Stored data entries:
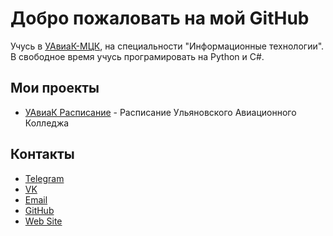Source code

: # Добро пожаловать на мой GitHub
Учусь в [УАвиаК-МЦК](http://www.uaviak.ru/), на специальности "Информационные технологии". В свободное время учусь програмировать на Python и C#.

## Мои проекты
 - [УАвиаК Расписание](https://vk.com/uaviakbot) - Расписание Ульяновского Авиационного Колледжа
 
## Контакты
 - [Telegram](https://t.me/glebliutsko)
 - [VK](https://vk.com/glebliutsko)
 - [Email](mailto:gleb@liutsko.ru)
 - [GitHub](https://github.com/glebliutsko)
 - [Web Site](https://me.liutsko.ru/)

__Work task__:
Filter the records above for lines containing the word "glebliutsko", and copy those lines.

__Response to the exercise__:
 - [Telegram](https://t.me/glebliutsko)
 - [VK](https://vk.com/glebliutsko)
 - [GitHub](https://github.com/glebliutsko)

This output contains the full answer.